Choose the right execution semantics

Use at-most-once semantics for operations with side effects (payments, emails, database writes) to prevent duplicate execution. Use at-least-once (default) for idempotent operations that are safe to retry.

At-most-once for side effects:

from aws_durable_execution_sdk_python.config import StepConfig, StepSemantics

@durable_step
def charge_credit_card(step_context: StepContext, amount: float) -> dict:
    return {"transaction_id": "txn_123", "status": "completed"}

@durable_execution
def lambda_handler(event: dict, context: DurableContext) -> dict:
    # Prevent duplicate charges on retry
    payment = context.step(
        charge_credit_card(event["amount"]),
        config=StepConfig(step_semantics=StepSemantics.AT_MOST_ONCE_PER_RETRY),
    )
    return payment

At-least-once for idempotent operations:

@durable_step
def calculate_total(step_context: StepContext, items: list) -> float:
    return sum(item["price"] for item in items)

@durable_execution
def lambda_handler(event: dict, context: DurableContext) -> float:
    # Safe to run multiple times - same input produces same output
    total = context.step(calculate_total(event["items"]))
    return total

Handle errors explicitly

Catch and handle exceptions in your step functions. Distinguish between transient failures (network issues, rate limits) that should retry, and permanent failures (invalid input, not found) that shouldn't.

Good:

@durable_step
def call_external_api(step_context: StepContext, url: str) -> dict:
    try:
        response = requests.get(url, timeout=10)
        response.raise_for_status()
        return response.json()
    except requests.Timeout:
        raise  # Let retry handle timeouts
    except requests.HTTPError as e:
        if e.response.status_code >= 500:
            raise  # Retry server errors
        # Don't retry client errors (400-499)
        return {"error": "client_error", "status": e.response.status_code}

Avoid:

@durable_step
def call_external_api(step_context: StepContext, url: str) -> dict:
    # No error handling - all errors cause retry, even permanent ones
    response = requests.get(url)
    return response.json()

↑ Back to top

Timeout configuration

Set realistic timeouts

Choose timeout values based on expected execution time plus buffer for retries and network delays. Too short causes unnecessary failures; too long wastes resources waiting for operations that won't complete.

Good:

from aws_durable_execution_sdk_python.config import CallbackConfig, Duration

@durable_execution
def lambda_handler(event: dict, context: DurableContext) -> dict:
    # Expected 2 minutes + 1 minute buffer = 3 minutes
    callback = context.create_callback(
        name="approval",
        config=CallbackConfig(timeout=Duration.from_minutes(3)),
    )
    return {"callback_id": callback.callback_id}

Avoid:

@durable_execution
def lambda_handler(event: dict, context: DurableContext) -> dict:
    # Too short - will timeout before external system responds
    callback = context.create_callback(
        name="approval",
        config=CallbackConfig(timeout=Duration.from_seconds(5)),
    )
    return {"callback_id": callback.callback_id}

Use heartbeat timeouts for long operations

Enable heartbeat monitoring for callbacks that take more than a few minutes. Heartbeats detect when external systems stop responding, preventing you from waiting the full timeout period.

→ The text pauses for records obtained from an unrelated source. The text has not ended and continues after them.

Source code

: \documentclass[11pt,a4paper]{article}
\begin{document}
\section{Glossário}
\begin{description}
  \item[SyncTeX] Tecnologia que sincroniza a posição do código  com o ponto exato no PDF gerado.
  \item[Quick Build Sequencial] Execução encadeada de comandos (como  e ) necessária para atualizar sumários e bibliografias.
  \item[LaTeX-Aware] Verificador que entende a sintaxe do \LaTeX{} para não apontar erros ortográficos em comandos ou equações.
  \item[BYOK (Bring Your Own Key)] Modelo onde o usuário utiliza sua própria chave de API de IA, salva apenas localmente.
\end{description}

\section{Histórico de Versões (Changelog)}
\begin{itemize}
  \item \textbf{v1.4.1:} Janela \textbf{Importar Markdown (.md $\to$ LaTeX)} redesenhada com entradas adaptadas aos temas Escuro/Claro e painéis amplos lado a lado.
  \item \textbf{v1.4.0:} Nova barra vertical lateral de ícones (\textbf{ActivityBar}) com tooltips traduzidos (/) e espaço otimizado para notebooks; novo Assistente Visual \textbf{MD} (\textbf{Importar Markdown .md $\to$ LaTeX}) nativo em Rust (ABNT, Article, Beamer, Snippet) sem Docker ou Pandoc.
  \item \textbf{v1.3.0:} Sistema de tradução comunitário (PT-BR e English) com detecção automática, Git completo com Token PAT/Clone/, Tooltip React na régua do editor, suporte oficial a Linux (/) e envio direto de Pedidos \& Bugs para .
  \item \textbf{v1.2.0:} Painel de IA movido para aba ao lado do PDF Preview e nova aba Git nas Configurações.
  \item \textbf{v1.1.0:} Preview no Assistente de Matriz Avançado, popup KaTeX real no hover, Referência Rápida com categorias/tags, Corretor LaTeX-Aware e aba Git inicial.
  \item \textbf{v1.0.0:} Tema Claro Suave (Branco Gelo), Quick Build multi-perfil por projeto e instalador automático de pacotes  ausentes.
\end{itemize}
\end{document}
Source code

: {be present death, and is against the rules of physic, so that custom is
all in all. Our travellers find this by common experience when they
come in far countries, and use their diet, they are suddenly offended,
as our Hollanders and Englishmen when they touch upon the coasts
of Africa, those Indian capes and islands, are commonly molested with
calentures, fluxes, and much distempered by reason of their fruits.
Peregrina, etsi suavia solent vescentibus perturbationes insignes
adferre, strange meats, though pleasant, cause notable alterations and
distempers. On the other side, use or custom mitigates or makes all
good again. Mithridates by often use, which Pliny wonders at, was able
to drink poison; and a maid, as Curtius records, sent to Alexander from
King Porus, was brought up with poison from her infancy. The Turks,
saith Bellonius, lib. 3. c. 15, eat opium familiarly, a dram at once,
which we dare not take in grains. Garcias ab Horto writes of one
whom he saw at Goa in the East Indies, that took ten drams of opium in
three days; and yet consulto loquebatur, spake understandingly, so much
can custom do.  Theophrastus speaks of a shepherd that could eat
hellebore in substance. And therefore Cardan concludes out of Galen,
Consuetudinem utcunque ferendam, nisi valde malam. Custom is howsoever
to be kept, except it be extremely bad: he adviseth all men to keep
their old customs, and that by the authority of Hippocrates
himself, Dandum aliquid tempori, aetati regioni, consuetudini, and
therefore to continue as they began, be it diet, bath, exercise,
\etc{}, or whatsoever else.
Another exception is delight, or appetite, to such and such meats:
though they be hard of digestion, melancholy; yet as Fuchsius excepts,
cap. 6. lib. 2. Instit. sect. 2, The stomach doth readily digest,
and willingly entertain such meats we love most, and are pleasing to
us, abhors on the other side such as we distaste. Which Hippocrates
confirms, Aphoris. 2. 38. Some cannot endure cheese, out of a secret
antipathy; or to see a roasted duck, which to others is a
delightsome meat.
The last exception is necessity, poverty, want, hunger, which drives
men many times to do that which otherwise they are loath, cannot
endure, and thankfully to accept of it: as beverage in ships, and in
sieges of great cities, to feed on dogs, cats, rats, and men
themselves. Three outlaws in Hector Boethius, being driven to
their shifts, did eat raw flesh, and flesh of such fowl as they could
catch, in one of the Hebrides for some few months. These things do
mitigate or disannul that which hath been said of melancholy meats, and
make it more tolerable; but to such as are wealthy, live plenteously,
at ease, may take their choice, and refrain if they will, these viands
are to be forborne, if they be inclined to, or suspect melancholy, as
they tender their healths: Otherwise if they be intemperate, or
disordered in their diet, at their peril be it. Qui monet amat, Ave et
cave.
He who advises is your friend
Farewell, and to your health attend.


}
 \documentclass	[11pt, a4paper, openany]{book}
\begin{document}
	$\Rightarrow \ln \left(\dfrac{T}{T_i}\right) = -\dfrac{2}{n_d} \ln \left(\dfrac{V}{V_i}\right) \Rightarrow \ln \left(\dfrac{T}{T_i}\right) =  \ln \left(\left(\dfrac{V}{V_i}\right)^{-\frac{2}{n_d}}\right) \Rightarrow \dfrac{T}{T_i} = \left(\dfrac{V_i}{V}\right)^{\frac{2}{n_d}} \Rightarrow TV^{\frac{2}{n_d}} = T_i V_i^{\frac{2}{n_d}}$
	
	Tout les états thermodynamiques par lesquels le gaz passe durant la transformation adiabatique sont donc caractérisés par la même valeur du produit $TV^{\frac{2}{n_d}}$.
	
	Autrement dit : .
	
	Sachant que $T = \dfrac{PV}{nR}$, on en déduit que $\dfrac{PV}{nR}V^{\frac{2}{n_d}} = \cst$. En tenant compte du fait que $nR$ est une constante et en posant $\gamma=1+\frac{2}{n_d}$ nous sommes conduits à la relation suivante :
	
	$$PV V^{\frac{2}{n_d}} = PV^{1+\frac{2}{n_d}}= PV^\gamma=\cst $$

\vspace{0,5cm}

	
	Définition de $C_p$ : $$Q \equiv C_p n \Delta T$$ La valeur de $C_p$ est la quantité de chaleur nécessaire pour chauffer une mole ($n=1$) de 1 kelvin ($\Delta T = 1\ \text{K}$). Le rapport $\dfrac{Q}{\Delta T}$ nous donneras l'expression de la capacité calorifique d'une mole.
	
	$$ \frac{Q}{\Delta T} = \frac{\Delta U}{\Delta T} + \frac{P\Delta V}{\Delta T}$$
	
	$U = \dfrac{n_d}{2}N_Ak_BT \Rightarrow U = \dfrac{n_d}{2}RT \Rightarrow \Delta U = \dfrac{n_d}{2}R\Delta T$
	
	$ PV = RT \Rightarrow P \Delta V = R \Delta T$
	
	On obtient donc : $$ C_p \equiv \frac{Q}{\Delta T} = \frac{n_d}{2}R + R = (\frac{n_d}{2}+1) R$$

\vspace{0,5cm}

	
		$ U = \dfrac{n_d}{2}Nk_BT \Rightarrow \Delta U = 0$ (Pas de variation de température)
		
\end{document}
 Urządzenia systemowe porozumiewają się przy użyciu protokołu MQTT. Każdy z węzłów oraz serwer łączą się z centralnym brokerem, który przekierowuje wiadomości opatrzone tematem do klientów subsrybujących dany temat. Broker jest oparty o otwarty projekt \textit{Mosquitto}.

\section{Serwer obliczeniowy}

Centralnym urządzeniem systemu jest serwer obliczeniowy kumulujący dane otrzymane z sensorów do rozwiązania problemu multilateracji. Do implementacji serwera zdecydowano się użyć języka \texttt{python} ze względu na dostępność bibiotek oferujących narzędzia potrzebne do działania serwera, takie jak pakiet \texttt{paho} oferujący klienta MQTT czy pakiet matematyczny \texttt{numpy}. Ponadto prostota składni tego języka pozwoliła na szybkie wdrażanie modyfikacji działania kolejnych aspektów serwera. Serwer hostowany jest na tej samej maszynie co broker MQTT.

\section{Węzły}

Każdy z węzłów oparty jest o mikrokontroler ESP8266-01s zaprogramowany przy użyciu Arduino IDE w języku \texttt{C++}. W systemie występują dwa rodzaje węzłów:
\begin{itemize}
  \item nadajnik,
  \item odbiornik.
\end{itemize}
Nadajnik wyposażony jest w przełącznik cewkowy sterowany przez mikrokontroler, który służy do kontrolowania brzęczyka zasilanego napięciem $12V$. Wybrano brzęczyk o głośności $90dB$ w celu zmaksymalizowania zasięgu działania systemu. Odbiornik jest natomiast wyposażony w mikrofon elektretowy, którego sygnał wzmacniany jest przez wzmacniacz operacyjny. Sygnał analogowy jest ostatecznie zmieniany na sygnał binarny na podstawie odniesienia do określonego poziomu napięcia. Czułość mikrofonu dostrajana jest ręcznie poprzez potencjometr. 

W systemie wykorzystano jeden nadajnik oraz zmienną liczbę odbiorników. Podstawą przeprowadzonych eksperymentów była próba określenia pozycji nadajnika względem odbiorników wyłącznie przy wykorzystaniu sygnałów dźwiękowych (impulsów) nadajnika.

callback = context.create_callback(
    name="approval",
    config=CallbackConfig(
        timeout=Duration.from_hours(24),  # Maximum wait time
        heartbeat_timeout=Duration.from_hours(2),  # Fail if no heartbeat for 2 hours
    ),
)

Without heartbeat monitoring, you'd wait the full 24 hours even if the external system crashes after 10 minutes.

Configure retry delays appropriately

from aws_durable_execution_sdk_python.retries import RetryStrategyConfig

# Fast retry for transient network issues
fast_retry = RetryStrategyConfig(
    max_attempts=3,
    initial_delay_seconds=1,
    max_delay_seconds=5,
    backoff_rate=2.0,
)

# Slow retry for rate limiting
slow_retry = RetryStrategyConfig(
    max_attempts=5,
    initial_delay_seconds=10,
    max_delay_seconds=60,
    backoff_rate=2.0,
)

↑ Back to top

Naming conventions

Use descriptive operation names

Choose names that explain what the operation does, not how it does it. Good names make logs easier to read and help you identify which operation failed.

Good:

@durable_execution
def lambda_handler(event: dict, context: DurableContext) -> dict:
    user = context.step(fetch_user(event["user_id"]), name="fetch_user")
    validated = context.step(validate_user(user), name="validate_user")
    notification = context.step(send_notification(user), name="send_notification")
    return {"status": "completed"}

Avoid:

@durable_execution
def lambda_handler(event: dict, context: DurableContext) -> dict:
    # Generic names don't help with debugging
    user = context.step(fetch_user(event["user_id"]), name="step1")
    validated = context.step(validate_user(user), name="step2")
    notification = context.step(send_notification(user), name="step3")
    return {"status": "completed"}

Use consistent naming patterns

# Pattern: verb_noun for operations
context.step(validate_order(order_id), name="validate_order")
context.step(process_payment(amount), name="process_payment")

# Pattern: noun_action for callbacks
context.create_callback(name="payment_callback")
context.create_callback(name="approval_callback")

# Pattern: descriptive_wait for waits
context.wait(Duration.from_seconds(30), name="payment_confirmation_wait")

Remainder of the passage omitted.